→ **What the task asks**:
Line count for the string "vídeo": give the number of lines in the data below that contain it, and nothing more.

=== Dataset entries ===

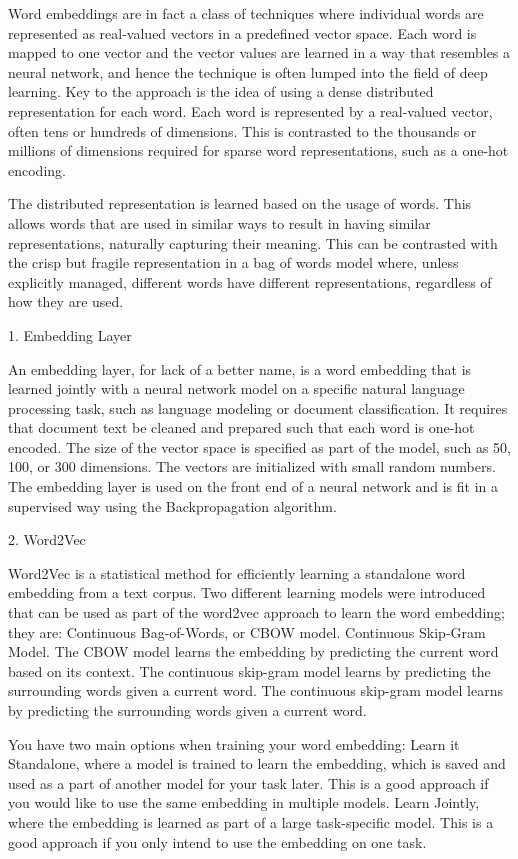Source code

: Word embeddings are in fact a class of techniques where individual words are represented as real-valued vectors in a predefined vector space. Each word is mapped to one vector and the vector values are learned in a way that resembles a neural network, and hence the technique is often lumped into the field of deep learning.
Key to the approach is the idea of using a dense distributed representation for each word.
Each word is represented by a real-valued vector, often tens or hundreds of dimensions. This is contrasted to the thousands or millions of dimensions required for sparse word representations, such as a one-hot encoding.

The distributed representation is learned based on the usage of words. This allows words that are used in similar ways to result in having similar representations, naturally capturing their meaning. This can be contrasted with the crisp but fragile representation in a bag of words model where, unless explicitly managed, different words have different representations, regardless of how they are used.

1. Embedding Layer

An embedding layer, for lack of a better name, is a word embedding that is learned jointly with a neural network model on a specific natural language processing task, such as language modeling or document classification.
It requires that document text be cleaned and prepared such that each word is one-hot encoded. The size of the vector space is specified as part of the model, such as 50, 100, or 300 dimensions. The vectors are initialized with small random numbers. The embedding layer is used on the front end of a neural network and is fit in a supervised way using the Backpropagation algorithm.

2. Word2Vec

Word2Vec is a statistical method for efficiently learning a standalone word embedding from a text corpus.
Two different learning models were introduced that can be used as part of the word2vec approach to learn the word embedding; they are:
    Continuous Bag-of-Words, or CBOW model.
    Continuous Skip-Gram Model.
The CBOW model learns the embedding by predicting the current word based on its context. The continuous skip-gram model learns by predicting the surrounding words given a current word.
The continuous skip-gram model learns by predicting the surrounding words given a current word.

You have two main options when training your word embedding:
    Learn it Standalone, where a model is trained to learn the embedding, which is saved and used as a part of another model for your task later. This is a good approach if you would like to use the same embedding in multiple models.
    Learn Jointly, where the embedding is learned as part of a large task-specific model. This is a good approach if you only intend to use the embedding on one task.

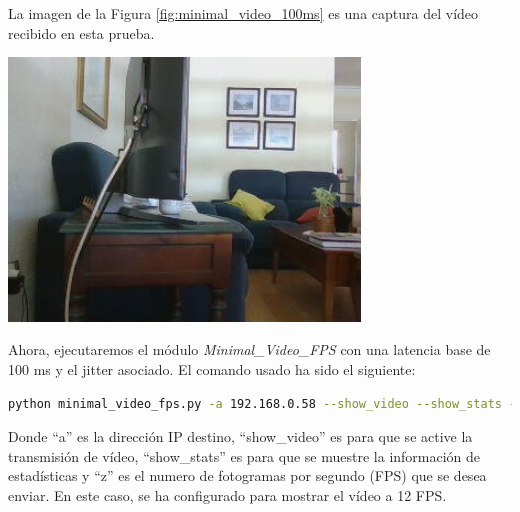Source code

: \newpage
La imagen de la Figura \ref{fig:minimal_video_100ms} es una captura del vídeo recibido en esta prueba.
\begin{center}
  \includegraphics[width = 0.7\textwidth]{images/VideoRecibido5.1.png}
  \label{fig:minimal_video_100ms}
\end{center}

\newpage

Ahora, ejecutaremos el módulo \textit{Minimal\_Video\_FPS} con una latencia base de 100 ms y el jitter asociado. El comando usado ha sido el siguiente:

\begin{lstlisting}[language=bash, basicstyle=\ttfamily\scriptsize]
    python minimal_video_fps.py -a 192.168.0.58 --show_video --show_stats -z 12
\end{lstlisting}
Donde ``a'' es la dirección IP destino, ``show\_video'' es para que se active la transmisión de vídeo, ``show\_stats'' es para que se muestre la información de estadísticas y ``z'' es el numero de fotogramas por segundo (FPS) que se desea enviar. En este caso, se ha configurado para mostrar el vídeo a 12 FPS.
\vspace{\baselineskip}

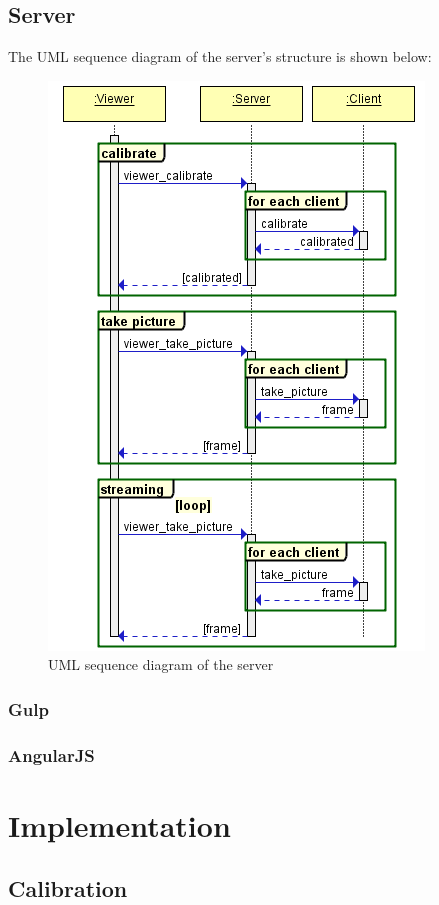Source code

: \documentclass{article}
\begin{document}
\subsection{Server}
The UML sequence diagram of the server's structure is shown below:
\begin{figure}[h]
  \centering
  \includegraphics[scale=0.6]{serverUML}
  \caption{UML sequence diagram of the server}
\end{figure}
\subsubsection{Gulp} %
\subsubsection{AngularJS}

\newpage
\section{Implementation}
\subsection{Calibration}
\end{document}
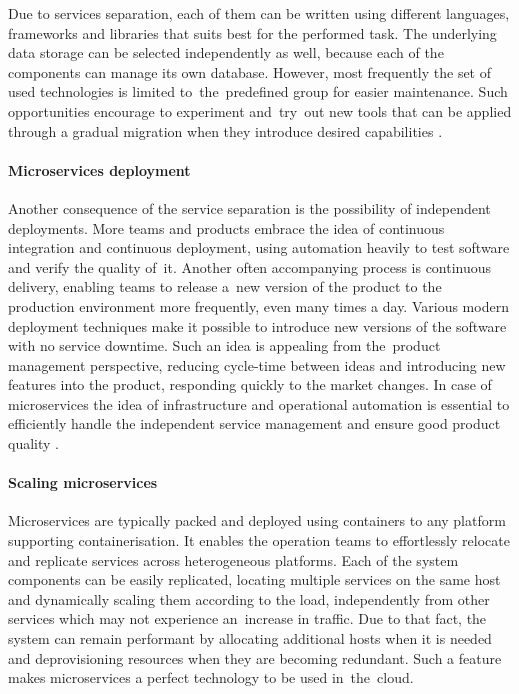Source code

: Due to services separation, each of them can be written using different languages, frameworks and libraries that suits best for the performed task. The underlying data storage can be selected independently as well, because each of the components can manage its own database. However, most frequently the set of used technologies is limited to~the~predefined group for easier maintenance. Such opportunities encourage to experiment and~try~out new tools that can be applied through a gradual migration when they introduce desired capabilities \cite{FowlerMicroservicesTradeoffs}.

\paragraph{Microservices deployment}

Another consequence of the service separation is the possibility of independent deployments. More teams and products embrace the idea of continuous integration and continuous deployment, using automation heavily to test software and verify the quality of~it. Another often accompanying process is continuous delivery, enabling teams to release a~new version of the product to the production environment more frequently, even many times a day. Various modern deployment techniques make it possible to introduce new versions of the software with no service downtime. Such an idea is appealing from the~product management perspective, reducing cycle-time between ideas and introducing new features into the product, responding quickly to the market changes. In case of microservices the idea of infrastructure and operational automation is essential to efficiently handle the independent service management and ensure good product quality \cite{FowlerMicroservicesTradeoffs}.

\paragraph{Scaling microservices}

Microservices are typically packed and deployed using containers to any platform supporting containerisation. It enables the operation teams to effortlessly relocate and replicate services across heterogeneous platforms. Each of the system components can be easily replicated, locating multiple services on the same host and dynamically scaling them according to the load, independently from other services which may not experience an~increase in traffic. Due to that fact, the system can remain performant by allocating additional hosts when it is needed and deprovisioning resources when they are becoming redundant. Such a feature makes microservices a perfect technology to be used in~the~cloud.

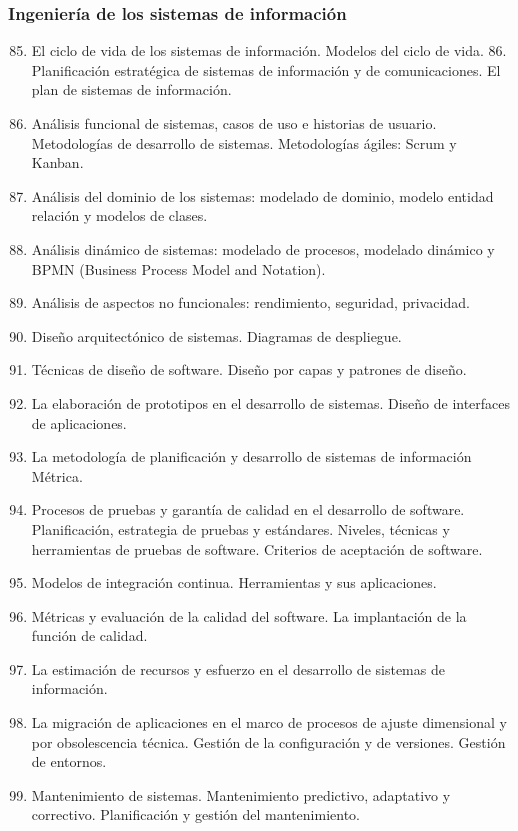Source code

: 	\subsubsection{Ingeniería de los sistemas de información}
	\begin{enumerate}
		\setcounter{enumi}{84}
		\item El ciclo de vida de los sistemas de información. Modelos del ciclo de vida. 86. Planificación estratégica de sistemas de información y de comunicaciones. El plan de sistemas de información.
		\item Análisis funcional de sistemas, casos de uso e historias de usuario. Metodologías de desarrollo de sistemas. Metodologías ágiles: Scrum y Kanban.
		\item Análisis del dominio de los sistemas: modelado de dominio, modelo entidad relación y modelos de clases.
		\item Análisis dinámico de sistemas: modelado de procesos, modelado dinámico y BPMN (Business Process Model and Notation).
		\item Análisis de aspectos no funcionales: rendimiento, seguridad, privacidad.
		\item Diseño arquitectónico de sistemas. Diagramas de despliegue.
		\item Técnicas de diseño de software. Diseño por capas y patrones de diseño.
		\item La elaboración de prototipos en el desarrollo de sistemas. Diseño de interfaces de aplicaciones.
		\item La metodología de planificación y desarrollo de sistemas de información Métrica.
		\item Procesos de pruebas y garantía de calidad en el desarrollo de software. Planificación, estrategia de pruebas y estándares. Niveles, técnicas y herramientas de pruebas de software. Criterios de aceptación de software.
		\item Modelos de integración continua. Herramientas y sus aplicaciones.
		\item Métricas y evaluación de la calidad del software. La implantación de la función de calidad.
		\item La estimación de recursos y esfuerzo en el desarrollo de sistemas de información.
		\item La migración de aplicaciones en el marco de procesos de ajuste dimensional y por obsolescencia técnica. Gestión de la configuración y de versiones. Gestión de entornos.
		\item Mantenimiento de sistemas. Mantenimiento predictivo, adaptativo y correctivo. Planificación y gestión del mantenimiento.

\end{enumerate}
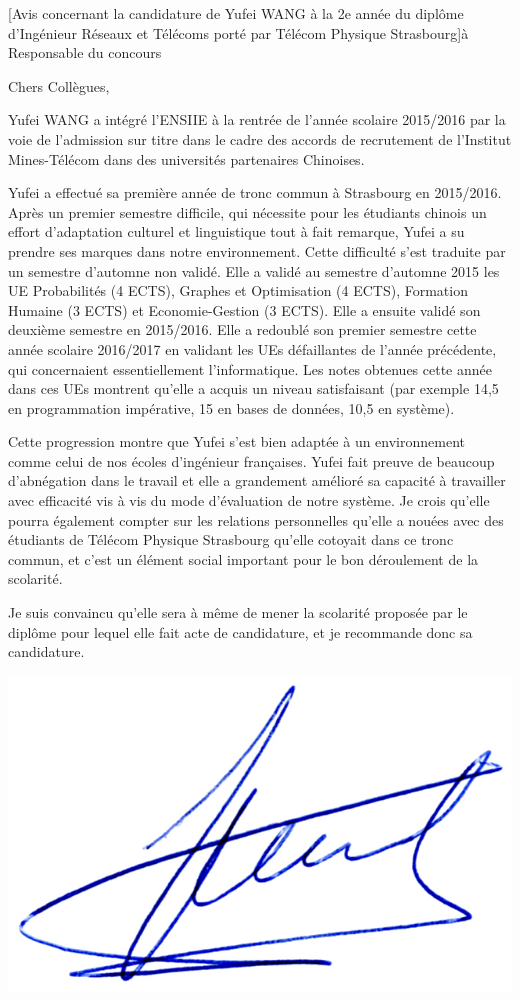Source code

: \documentclass[a4paper,10pt]{article}
\begin{document}

\begin{letter}[Avis concernant la candidature de Yufei WANG à la 2e année du
  diplôme d'Ingénieur Réseaux et Télécoms porté par Télécom Physique Strasbourg]{à}%
{Responsable du concours}

Chers Collègues,

Yufei WANG a intégré l'ENSIIE à la  rentrée de l'année scolaire 2015/2016 par la
voie  de l'admission  sur titre  dans  le cadre  des accords  de recrutement  de
l'Institut Mines-Télécom dans des universités partenaires Chinoises.

Yufei  a   effectué  sa  première  année   de  tronc  commun  à   Strasbourg  en
2015/2016. Après un premier semestre difficile, qui nécessite pour les étudiants
chinois un  effort d'adaptation culturel  et linguistique tout à  fait remarque,
Yufei a su prendre ses marques  dans notre environnement. Cette difficulté s'est
traduite  par un  semestre  d'automne non  validé.  Elle  a  validé au  semestre
d'automne 2015 les  UE Probabilités (4 ECTS), Graphes et  Optimisation (4 ECTS),
Formation Humaine (3 ECTS) et Economie-Gestion (3 ECTS). Elle a ensuite validé
son deuxième semestre en 2015/2016. Elle a redoublé son premier semestre cette
année scolaire 2016/2017 en validant les UEs défaillantes de l'année précédente,
qui concernaient essentiellement l'informatique. Les notes obtenues cette année
dans ces UEs montrent qu'elle a acquis un niveau satisfaisant (par exemple 14,5
en programmation impérative, 15 en bases de données, 10,5 en système).

Cette progression montre  que Yufei s'est bien adaptée à  un environnement comme
celui  de nos  écoles  d'ingénieur  françaises. Yufei  fait  preuve de  beaucoup
d'abnégation  dans le  travail  et  elle a  grandement  amélioré  sa capacité  à
travailler avec efficacité  vis à vis du mode d'évaluation  de notre système. Je
crois  qu'elle  pourra   également compter   sur  les  relations
personnelles  qu'elle a  nouées avec des étudiants de Télécom Physique Strasbourg
qu'elle cotoyait dans ce tronc commun, et c'est un élément social important pour
le bon déroulement de la scolarité. 

Je suis convaincu qu'elle sera à même de mener la scolarité proposée par le diplôme
pour lequel elle fait acte de candidature, et je recommande donc sa candidature.



\end{letter}
\begin{flushright}
\includegraphics[width=.2\textwidth]{signgenaud.jpg}
\end{flushright}
\end{document}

===

→ **Answer section**:
2